Evidence of meeting #29 for Industry, Science and Technology in the 39th Parliament, 2nd Session. (The original version is on Parliament’s site, as are the minutes.) The winning word was atk.

A recording is available from Parliament.

On the agenda

MPs speaking

Also speaking

Dawn Cartwright  National Aerospace Director, National Automobile, Aerospace, Transportation and General Workers Union of Canada (CAW - Canada)
Carol Phillips  Assistant to the President, National Automobile, Aerospace, Transportation and General Workers Union of Canada (CAW - Canada)
Alain Royer  Professor and Researcher member of CARTEL (Centre d'application et de recherche en télédétection), Department of Geomatics Applied, Faculty of Literature and Social Sciences, University of Sherbrooke
Lucy Stojak  Faculty Member, International Space University, As an Individual
Steven Shrybman  Legal counsel, National Automobile, Aerospace, Transportation and General Workers Union of Canada (CAW - Canada)
Roland Kiehne  President, MDA Space Missions Group
Carl Marchetto  Senior Vice-President, President, ATK Space Systems, Alliant Techsystems Inc.
Steven Cortese  Senior Vice-President, Washington Operations, Alliant Techsystems Inc.

12:35 p.m.

Bloc

Paule Brunelle Bloc Trois-Rivières, QC

Another concern pertains to employees and their fate. An engineer from MDA told the Committee, on March 5, that during the time that MDA was under American ownership, the law and regulations prevented Canadian staff from working even on non-secret programs. Your company does a lot of work with programs that are often tied to national security.

To what extent will the jobs be maintained in Canada? Are employees justified in their fears and in saying that it will be difficult for them to work on such programs?

12:35 p.m.

Senior Vice-President, President, ATK Space Systems, Alliant Techsystems Inc.

Carl Marchetto

First of all, I would like to say that in the past couple of weeks I've had the great opportunity to visit these strong assets.

Categorically, intellectual property rests in the people; it doesn't rest in facilities. Success in growth, and with technology breakthroughs and innovation and productivity—all ending up in RADARSAT-2, -3, -4, or RapidEye—comes from people. It is our intention and my belief that you don't move these things. These are assets that have families, they have locations, and they have a sense of purpose—and we will get aligned—and a mission.

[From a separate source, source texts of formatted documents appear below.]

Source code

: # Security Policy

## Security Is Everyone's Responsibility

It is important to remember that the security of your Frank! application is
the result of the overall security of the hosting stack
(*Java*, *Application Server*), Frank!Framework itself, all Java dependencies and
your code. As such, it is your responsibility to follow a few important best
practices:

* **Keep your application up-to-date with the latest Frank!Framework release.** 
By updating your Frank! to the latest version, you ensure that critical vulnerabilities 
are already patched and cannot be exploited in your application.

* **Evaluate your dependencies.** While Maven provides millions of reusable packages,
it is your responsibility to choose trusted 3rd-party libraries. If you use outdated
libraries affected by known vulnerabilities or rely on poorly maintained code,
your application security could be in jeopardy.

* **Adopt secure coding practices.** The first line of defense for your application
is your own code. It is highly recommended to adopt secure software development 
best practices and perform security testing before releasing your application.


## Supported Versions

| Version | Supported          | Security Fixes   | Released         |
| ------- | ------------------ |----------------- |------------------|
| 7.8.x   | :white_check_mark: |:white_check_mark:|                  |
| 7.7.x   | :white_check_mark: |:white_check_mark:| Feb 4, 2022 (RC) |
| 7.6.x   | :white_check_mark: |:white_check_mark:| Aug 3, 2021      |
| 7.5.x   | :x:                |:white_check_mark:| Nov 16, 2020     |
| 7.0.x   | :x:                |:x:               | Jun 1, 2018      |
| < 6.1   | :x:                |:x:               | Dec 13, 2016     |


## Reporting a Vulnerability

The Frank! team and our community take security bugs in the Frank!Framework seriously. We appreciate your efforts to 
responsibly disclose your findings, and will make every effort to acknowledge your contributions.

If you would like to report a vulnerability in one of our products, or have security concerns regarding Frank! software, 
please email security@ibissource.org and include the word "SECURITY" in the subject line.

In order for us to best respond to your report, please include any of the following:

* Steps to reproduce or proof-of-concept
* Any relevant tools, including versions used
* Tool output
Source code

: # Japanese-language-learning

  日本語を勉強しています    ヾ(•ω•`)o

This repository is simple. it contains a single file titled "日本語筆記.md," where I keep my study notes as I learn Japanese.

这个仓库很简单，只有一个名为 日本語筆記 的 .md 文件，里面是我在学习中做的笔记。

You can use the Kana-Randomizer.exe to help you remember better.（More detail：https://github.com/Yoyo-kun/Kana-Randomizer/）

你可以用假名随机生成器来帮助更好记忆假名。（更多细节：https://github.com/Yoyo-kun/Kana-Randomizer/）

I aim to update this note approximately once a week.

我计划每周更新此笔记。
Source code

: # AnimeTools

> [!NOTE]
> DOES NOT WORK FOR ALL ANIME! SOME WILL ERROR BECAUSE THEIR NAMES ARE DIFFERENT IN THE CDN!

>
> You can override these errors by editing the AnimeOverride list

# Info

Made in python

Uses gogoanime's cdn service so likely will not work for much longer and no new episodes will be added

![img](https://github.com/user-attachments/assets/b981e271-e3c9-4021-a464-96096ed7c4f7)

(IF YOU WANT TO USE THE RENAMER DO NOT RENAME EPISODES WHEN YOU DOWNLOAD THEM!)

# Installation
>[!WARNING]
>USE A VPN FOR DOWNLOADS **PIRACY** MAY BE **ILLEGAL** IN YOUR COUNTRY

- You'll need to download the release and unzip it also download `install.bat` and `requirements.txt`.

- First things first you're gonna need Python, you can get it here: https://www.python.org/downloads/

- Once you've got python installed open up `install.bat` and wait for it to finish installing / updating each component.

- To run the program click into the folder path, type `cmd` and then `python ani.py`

Our ability to work together as two companies will flourish based upon the two companies wanting to move forward and develop. We have no intentions of extracting or removing these key sets of resources that are there. The people I talked with, from Brampton to Richmond to Montreal, and so on and so forth, engage and are very interested in what the future will be like as we move forward with these new technologies. That is the beauty of this. There is no overlap between ATK Space currently and MDA; that's the beauty of this opportunity.

12:35 p.m.

Conservative

The Chair Conservative James Rajotte

Merci.

Merci, Madame Brunelle.

We'll go now to Mr. Stanton, please.

12:35 p.m.

Conservative

Bruce Stanton Conservative Simcoe North, ON

Thank you, Mr. Chair, and thank you to our witnesses.

I'm going to have three quick questions and then we're going to go to Mr. Hanger, with whom I will be splitting my time.

First of all, what can you tell me about the commitment or undertakings you are going to bring that will prevent any cuts to operations or facilities here in Canada?

12:35 p.m.

Senior Vice-President, President, ATK Space Systems, Alliant Techsystems Inc.

Carl Marchetto

I think we've provided information back to Investment Canada on our intentions. I would say they're very powerful. Why? Because of the indication of what I just stated. These are very significant and very innovative, agile sets of work groups, led by very strong leadership. We have a lot to learn as we work together. And for us, it's an opportunity to share the best of the best.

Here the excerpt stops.